Carr speaks to a woman who says that her mother was granted MAID despite being mentally ill; she and Carr argue that there are insufficient safeguards in place. A disabled man tells Carr that he applied for MAID after facing eviction as he did not want to become homeless. Carr contrasts the months-long waiting period for MAID with the years-long waiting period for social housing.

Katherine Sleeman, a professor in palliative care, reframes the argument over assisted suicide as whether it is societally appropriate; she is most concerned with the risk of coercion for vulnerable people, while disabled journalist Melanie Reid wants assisted suicide as an insurance policy and feels that Carr is part of a smaller group imposing their views on the rest of the disabled community.

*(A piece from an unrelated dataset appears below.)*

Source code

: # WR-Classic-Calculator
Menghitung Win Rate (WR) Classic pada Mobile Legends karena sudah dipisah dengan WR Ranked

In the last few minutes of the documentary, Carr and other activists celebrate disability and share their concerns about assisted suicide.

==Reception==
Better Off Dead? received generally positive reviews, receiving five stars from The Guardians Frances Ryan; four stars from Ben Dowell of The Times, The Daily Telegraphs Anita Singh, and the i's Gerard Gilbert; and three stars from The Independents Cathy Reay.

Carr's sense of humour in the documentary was picked up by reviewers: Dowell was surprised to find the documentary "quite so funny", highlighting her commentary on the tropes of similar activist works. This was contrasted against the consensus that some scenes were disturbing, such as the conversation with the Canadian doctor and a recording from the MAID automatic helpline. Barbara Ellen of The Observer said that Better Off Dead? "unnerves you so much you half-wish you hadn't seen it".

In her review, Reay wished that there was greater diversity in interviewees but called it "compelling"; Ellen agreed with her criticism, wondering why the terminally ill were not involved.